Chicken Tetrazzini
Description
Chicken Tetrazzini is a classic American baked pasta dish made with tender chicken, spaghetti (or similar pasta), and a rich, creamy sauce typically flavored with mushrooms, garlic, and Parmesan cheese. It’s finished in the oven until bubbly and lightly golden on top. Think of it as a cozy, creamy casserole with layers of flavor and texture.
Ingredients
Main
- 300–400g spaghetti (or linguine)
- 2 cups cooked chicken (shredded or diced)
- 2 tbsp butter
- 2 tbsp olive oil
- 1 small onion (finely chopped)
- 3–4 cloves garlic (minced)
- 1½ cups mushrooms (sliced)
Sauce
- 3 tbsp butter
- 3 tbsp flour
- 2 cups chicken broth
- 1 cup milk or cream
- ½ cup sour cream (optional but recommended)
- 1 cup grated Parmesan cheese
- Salt & black pepper (to taste)
- ½ tsp dried thyme or Italian seasoning
Topping
- ½ cup mozzarella or cheddar cheese
- ¼ cup breadcrumbs (optional)
- 1 tbsp melted butter (for breadcrumbs)
Instructions
1. Cook Pasta
- Boil pasta in salted water until al dente.
- Drain and set aside.
2. Sauté Base
- Heat olive oil + butter in a pan.
- Add onions and cook until soft.
- Add garlic and mushrooms; sauté until mushrooms are tender.
3. Make Sauce
- In another pan, melt butter.
- Stir in flour → cook 1–2 minutes.
- Gradually whisk in chicken broth and milk.
- Cook until thickened.
- Add Parmesan, sour cream, seasoning, salt, and pepper.
4. Combine
- Mix pasta + chicken + sautéed vegetables.
- Pour sauce over and combine well.
5. Bake
- Transfer to a greased baking dish.
- Top with cheese and breadcrumbs.
- Bake at 180°C (350°F) for 25–30 minutes until golden and bubbly.
Servings
- Serves 4–6 people
Notes
- You can use leftover roast chicken or rotisserie chicken.
- Sauce thickness matters—don’t make it too thick before baking.

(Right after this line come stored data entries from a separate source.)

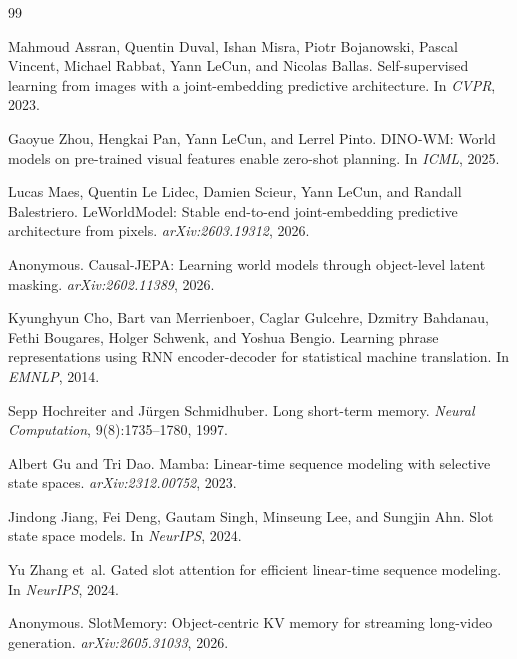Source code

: 
\begin{thebibliography}{99}
\setlength{\itemsep}{-0.5pt}

Mahmoud Assran, Quentin Duval, Ishan Misra, Piotr Bojanowski, Pascal Vincent,
Michael Rabbat, Yann LeCun, and Nicolas Ballas.
\newblock Self-supervised learning from images with a joint-embedding predictive architecture.
\newblock In \emph{CVPR}, 2023.

Gaoyue Zhou, Hengkai Pan, Yann LeCun, and Lerrel Pinto.
\newblock DINO-WM: World models on pre-trained visual features enable zero-shot planning.
\newblock In \emph{ICML}, 2025.

Lucas Maes, Quentin Le Lidec, Damien Scieur, Yann LeCun, and Randall Balestriero.
\newblock LeWorldModel: Stable end-to-end joint-embedding predictive architecture from pixels.
\newblock \emph{arXiv:2603.19312}, 2026.

Anonymous.
\newblock Causal-JEPA: Learning world models through object-level latent masking.
\newblock \emph{arXiv:2602.11389}, 2026.

Kyunghyun Cho, Bart van Merrienboer, Caglar Gulcehre, Dzmitry Bahdanau,
Fethi Bougares, Holger Schwenk, and Yoshua Bengio.
\newblock Learning phrase representations using RNN encoder-decoder for statistical machine translation.
\newblock In \emph{EMNLP}, 2014.

Sepp Hochreiter and J{\"u}rgen Schmidhuber.
\newblock Long short-term memory.
\newblock \emph{Neural Computation}, 9(8):1735--1780, 1997.

Albert Gu and Tri Dao.
\newblock Mamba: Linear-time sequence modeling with selective state spaces.
\newblock \emph{arXiv:2312.00752}, 2023.

Jindong Jiang, Fei Deng, Gautam Singh, Minseung Lee, and Sungjin Ahn.
\newblock Slot state space models.
\newblock In \emph{NeurIPS}, 2024.

Yu Zhang et~al.
\newblock Gated slot attention for efficient linear-time sequence modeling.
\newblock In \emph{NeurIPS}, 2024.

Anonymous.
\newblock SlotMemory: Object-centric KV memory for streaming long-video generation.
\newblock \emph{arXiv:2605.31033}, 2026.


\end{thebibliography}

- Pasta continues absorbing sauce in the oven.
Tips for Best Results
- ✔ Use freshly grated Parmesan for better flavor
- ✔ Slightly undercook pasta to avoid mushiness
- ✔ Add a splash of pasta water if mixture feels dry
- ✔ Let it rest 5–10 minutes after baking (improves texture)
Variations
- Add peas or spinach for extra nutrition
- Replace chicken with turkey or seafood
- Use whole wheat pasta for a healthier option
- Add chili flakes for a spicy kick
Nutritional Information (Approx. per serving)
- Calories: 450–550 kcal
- Protein: 25–30g
- Carbohydrates: 40–50g
- Fat: 20–25g
- Fiber: 2–4g
(Varies based on ingredients used)
Benefits
- ✅ High in protein (from chicken)
- ✅ Comfort food that’s filling and satisfying
- ✅ Great for meal prep and leftovers
- ✅ Easily customizable
Q&A
Q1: Can I make Chicken Tetrazzini ahead of time?

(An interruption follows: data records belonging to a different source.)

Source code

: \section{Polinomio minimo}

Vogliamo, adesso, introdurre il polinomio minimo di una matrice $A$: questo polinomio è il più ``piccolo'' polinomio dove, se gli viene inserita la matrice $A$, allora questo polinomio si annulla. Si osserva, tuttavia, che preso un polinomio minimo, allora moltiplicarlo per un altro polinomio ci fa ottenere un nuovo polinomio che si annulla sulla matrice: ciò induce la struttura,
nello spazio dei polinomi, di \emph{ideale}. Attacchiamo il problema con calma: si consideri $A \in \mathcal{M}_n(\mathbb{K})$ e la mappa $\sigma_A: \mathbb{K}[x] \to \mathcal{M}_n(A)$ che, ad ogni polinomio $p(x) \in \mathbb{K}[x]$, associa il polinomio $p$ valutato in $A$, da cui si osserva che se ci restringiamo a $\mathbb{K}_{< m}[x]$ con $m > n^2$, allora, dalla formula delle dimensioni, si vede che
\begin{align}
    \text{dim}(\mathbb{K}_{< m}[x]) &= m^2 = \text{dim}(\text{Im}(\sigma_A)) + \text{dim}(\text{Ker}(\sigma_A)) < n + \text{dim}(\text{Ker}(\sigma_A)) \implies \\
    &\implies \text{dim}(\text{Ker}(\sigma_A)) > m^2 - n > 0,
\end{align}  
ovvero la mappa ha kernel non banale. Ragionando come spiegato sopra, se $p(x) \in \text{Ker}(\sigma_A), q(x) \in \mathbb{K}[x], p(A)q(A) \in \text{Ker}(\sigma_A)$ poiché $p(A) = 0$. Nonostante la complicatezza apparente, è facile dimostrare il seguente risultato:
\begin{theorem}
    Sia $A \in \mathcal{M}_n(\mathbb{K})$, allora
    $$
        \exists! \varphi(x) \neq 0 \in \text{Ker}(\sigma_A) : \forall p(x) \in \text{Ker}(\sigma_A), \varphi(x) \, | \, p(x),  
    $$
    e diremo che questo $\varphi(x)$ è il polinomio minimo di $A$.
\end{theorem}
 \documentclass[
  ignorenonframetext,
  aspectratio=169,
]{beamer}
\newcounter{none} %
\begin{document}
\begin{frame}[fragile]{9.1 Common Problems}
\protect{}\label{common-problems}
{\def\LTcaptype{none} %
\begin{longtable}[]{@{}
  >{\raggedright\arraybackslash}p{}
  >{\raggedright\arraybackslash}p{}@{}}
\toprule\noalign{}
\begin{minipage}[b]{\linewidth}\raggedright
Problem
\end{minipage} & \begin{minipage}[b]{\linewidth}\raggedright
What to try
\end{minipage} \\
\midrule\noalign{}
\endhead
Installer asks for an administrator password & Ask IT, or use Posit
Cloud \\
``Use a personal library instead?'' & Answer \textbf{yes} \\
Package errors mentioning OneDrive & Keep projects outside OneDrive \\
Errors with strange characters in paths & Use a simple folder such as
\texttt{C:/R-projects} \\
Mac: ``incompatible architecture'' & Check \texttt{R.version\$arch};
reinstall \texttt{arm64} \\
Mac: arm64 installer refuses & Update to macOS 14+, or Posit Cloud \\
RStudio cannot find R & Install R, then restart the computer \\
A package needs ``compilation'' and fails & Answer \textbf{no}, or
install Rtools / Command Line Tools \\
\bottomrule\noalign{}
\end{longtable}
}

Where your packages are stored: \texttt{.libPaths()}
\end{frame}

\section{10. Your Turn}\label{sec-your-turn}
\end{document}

Yes. Assemble it, cover, and refrigerate for up to 24 hours before baking.
Q2: Can I freeze it?
Absolutely. Freeze before baking for up to 2 months. Thaw overnight before baking.
Q3: What can I use instead of cream?
Milk with a bit of butter works, or evaporated milk for richness.
Q4: Why is my tetrazzini dry?
Likely overbaked or not enough sauce. Always keep the mixture slightly saucy before baking.
Q5: Can I make it healthier?
Use low-fat milk, less cheese, and add vegetables like broccoli or peas.